We can access all Y values via self.Y.base
('.base' has to be added,
as we are indexing with a list of elements) and the indices of the elements
within the LeafNode via cur_node.indices
. As we only have a single Y output
value, we simply want the first column of Y. This is then repeated for the rest
of the provided X values.
The forest_predict method#
The forest_predict method looks a lot more intimidating, but is just as straightforward as the predict method. Here is the code:
def predict_quantile(
tree: DecisionTree, X: np.ndarray, n_obs: int
) -> list:
# Check if quantile is an array
indices = []
for i in range(n_obs):
cur_node = tree.root
while isinstance(cur_node, DecisionNode):
cur_split_idx = cur_node.split_idx
cur_threshold = cur_node.threshold
if X[i, cur_split_idx] < cur_threshold:
cur_node = cur_node.left_child
else:
cur_node = cur_node.right_child
indices.append(cur_node.indices)
return indices
cdef class PredictorQuantile(Predictor):
@staticmethod
def forest_predict(cnp.ndarray X_old, cnp.ndarray Y_old, cnp.ndarray X_new,
trees: list[DecisionTree], parallel: ParallelModel,
**kwargs) -> np.ndarray:
cdef:
int i, j, n_obs, n_trees
list prediction_indices, pred_indices_combined, indices_combined
if "quantile" not in kwargs.keys():
raise ValueError(
"quantile called without quantile passed as argument"
)
quantile = kwargs['quantile']
n_obs = X_new.shape[0]
prediction_indices = parallel.async_map(predict_quantile,
map_input=trees, X=X_new,
n_obs=n_obs)
# In case the leaf nodes have multiple elements and not just one, we
# have to combine them together
n_trees = len(prediction_indices)
pred_indices_combined = []
for i in range(n_obs):
indices_combined = []
for j in range(n_trees):
indices_combined.extend(prediction_indices[j][i])
pred_indices_combined.append(indices_combined)
ret = np.quantile(Y_old[pred_indices_combined], quantile)
return np.array(ret, dtype=DOUBLE)
The forest_predict method is a staticmethod, meaning that it is tied to the Predictor class itself and not a specific instance of the class.

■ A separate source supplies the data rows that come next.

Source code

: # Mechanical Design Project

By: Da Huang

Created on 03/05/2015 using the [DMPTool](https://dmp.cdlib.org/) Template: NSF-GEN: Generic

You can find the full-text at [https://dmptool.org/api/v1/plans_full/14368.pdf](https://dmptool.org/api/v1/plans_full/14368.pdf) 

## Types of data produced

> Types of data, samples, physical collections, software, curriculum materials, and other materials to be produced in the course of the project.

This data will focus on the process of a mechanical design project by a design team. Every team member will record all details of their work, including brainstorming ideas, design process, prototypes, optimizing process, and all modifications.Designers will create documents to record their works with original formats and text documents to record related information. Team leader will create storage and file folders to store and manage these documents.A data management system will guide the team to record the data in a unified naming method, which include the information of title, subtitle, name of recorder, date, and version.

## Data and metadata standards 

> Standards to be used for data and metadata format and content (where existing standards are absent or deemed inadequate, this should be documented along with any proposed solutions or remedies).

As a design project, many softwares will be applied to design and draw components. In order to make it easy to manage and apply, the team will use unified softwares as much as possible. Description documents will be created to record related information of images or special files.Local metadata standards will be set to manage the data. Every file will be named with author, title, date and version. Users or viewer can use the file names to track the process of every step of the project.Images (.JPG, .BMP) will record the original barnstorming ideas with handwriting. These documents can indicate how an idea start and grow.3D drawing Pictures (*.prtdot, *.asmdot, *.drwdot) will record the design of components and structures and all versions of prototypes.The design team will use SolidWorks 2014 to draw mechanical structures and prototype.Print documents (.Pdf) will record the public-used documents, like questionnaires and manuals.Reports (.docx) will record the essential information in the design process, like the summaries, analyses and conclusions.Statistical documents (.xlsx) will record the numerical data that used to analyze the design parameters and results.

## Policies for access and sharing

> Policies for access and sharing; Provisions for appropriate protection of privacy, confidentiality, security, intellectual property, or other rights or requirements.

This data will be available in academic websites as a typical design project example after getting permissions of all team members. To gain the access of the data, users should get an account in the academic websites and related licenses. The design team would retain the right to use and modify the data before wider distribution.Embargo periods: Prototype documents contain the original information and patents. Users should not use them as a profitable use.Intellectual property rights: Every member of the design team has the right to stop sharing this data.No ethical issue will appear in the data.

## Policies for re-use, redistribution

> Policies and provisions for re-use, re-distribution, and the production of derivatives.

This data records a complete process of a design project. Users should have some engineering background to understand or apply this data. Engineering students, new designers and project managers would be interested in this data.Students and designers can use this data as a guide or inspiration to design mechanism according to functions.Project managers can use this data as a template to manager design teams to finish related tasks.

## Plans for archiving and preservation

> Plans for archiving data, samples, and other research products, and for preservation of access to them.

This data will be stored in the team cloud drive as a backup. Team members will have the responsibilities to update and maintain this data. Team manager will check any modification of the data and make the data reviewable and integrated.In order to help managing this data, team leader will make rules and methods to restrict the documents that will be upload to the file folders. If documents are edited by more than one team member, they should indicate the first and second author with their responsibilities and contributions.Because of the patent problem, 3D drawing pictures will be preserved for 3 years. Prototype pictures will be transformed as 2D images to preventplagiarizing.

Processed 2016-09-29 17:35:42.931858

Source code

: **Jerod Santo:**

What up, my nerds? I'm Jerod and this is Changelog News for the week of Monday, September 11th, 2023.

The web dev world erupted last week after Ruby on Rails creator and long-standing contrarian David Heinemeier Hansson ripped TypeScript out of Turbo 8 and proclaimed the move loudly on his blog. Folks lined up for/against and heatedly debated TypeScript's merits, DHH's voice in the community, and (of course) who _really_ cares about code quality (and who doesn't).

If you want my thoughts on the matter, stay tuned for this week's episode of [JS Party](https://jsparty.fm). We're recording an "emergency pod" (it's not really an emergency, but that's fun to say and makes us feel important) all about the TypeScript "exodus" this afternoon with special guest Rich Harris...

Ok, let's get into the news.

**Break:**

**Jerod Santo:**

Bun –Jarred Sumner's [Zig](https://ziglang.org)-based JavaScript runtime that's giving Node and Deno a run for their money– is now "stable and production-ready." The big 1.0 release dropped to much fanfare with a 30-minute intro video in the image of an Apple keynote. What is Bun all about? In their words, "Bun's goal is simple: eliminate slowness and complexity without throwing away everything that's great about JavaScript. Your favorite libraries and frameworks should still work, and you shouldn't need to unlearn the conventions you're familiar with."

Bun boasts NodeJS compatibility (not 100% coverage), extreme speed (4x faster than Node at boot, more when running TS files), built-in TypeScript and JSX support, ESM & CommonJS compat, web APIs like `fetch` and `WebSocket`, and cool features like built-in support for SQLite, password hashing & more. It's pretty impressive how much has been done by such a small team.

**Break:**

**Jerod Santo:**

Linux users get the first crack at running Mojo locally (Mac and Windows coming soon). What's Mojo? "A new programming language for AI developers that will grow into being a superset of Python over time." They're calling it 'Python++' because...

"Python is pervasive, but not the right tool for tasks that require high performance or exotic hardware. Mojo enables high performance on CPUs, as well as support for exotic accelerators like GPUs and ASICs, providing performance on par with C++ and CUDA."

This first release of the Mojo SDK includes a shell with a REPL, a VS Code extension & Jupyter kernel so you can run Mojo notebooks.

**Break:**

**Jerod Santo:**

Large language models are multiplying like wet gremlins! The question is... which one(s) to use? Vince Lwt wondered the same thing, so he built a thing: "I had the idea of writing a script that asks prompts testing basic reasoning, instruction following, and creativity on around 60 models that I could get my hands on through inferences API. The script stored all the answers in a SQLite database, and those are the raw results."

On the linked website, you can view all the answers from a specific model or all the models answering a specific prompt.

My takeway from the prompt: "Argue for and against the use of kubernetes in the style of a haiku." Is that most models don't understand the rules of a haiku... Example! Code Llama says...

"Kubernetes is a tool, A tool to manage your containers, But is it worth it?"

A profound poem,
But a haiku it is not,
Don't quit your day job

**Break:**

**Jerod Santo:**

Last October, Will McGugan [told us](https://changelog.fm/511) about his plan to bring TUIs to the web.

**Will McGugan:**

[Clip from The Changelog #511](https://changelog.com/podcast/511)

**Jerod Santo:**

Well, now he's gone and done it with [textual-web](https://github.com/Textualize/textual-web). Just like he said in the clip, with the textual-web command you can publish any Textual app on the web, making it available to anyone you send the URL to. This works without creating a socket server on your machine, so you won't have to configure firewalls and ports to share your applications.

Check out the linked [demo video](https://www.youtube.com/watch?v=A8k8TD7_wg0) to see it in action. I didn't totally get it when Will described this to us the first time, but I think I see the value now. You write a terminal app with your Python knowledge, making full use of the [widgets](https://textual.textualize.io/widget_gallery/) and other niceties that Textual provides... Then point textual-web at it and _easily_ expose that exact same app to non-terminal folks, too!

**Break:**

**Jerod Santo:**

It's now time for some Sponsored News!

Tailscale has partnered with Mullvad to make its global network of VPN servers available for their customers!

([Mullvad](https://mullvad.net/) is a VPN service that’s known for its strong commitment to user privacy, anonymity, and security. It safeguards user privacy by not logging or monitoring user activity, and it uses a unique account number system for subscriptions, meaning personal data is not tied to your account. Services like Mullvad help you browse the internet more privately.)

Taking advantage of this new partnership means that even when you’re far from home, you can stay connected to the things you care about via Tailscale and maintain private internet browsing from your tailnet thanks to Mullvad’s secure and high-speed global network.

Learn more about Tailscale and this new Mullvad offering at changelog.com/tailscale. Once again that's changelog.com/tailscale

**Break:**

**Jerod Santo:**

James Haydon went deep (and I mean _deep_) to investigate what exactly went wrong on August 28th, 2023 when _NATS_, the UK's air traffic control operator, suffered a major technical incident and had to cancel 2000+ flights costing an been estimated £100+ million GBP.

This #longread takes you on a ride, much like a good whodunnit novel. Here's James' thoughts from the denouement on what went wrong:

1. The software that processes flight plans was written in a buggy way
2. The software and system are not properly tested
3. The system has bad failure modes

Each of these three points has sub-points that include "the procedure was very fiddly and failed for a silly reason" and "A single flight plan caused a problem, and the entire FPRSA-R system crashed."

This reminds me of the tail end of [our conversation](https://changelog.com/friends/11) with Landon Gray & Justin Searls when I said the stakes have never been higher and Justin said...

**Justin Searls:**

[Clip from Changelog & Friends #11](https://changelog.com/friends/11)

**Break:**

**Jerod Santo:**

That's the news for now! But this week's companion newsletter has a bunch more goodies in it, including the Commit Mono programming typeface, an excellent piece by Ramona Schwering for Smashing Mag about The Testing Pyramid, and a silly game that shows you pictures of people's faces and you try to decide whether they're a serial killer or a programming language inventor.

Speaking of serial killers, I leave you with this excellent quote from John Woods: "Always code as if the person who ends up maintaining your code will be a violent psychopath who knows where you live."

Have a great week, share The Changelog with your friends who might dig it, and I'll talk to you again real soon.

The reason for this is that it allows us to fully control the parallization over trees. For the PredictorQuantile, for example, we want to be able to control this ourselves.
As before we define the variables used and check the input for the kwarg
quantile
. However, this time we needed to define a globally available function
predict_quantile
at the top level of the file. It has to be a globally available
for the multiprocessing to work probably. This function traverses a given tree,
and finds the LeafNode each element of X would end up in and adds the indices
of the elements already in the LeafNode. We then call predict_quantile
using the parallel.async_map, which is adaXTs way of making
parallelization more manageable. It makes use of the
Parallel class. The async_map calls
predict_quantile
with all the trees in parallel, and returns the result. This
means, that prediction_indices
will contain a list with the length equal
to the number of trees in the forest. Each element of the list will be a single
trees prediction for the input array X. We then create a list
pred_indices_combined
where we combine all the predictions for X.
To get the final result, we then just call numpy's quantile implementation.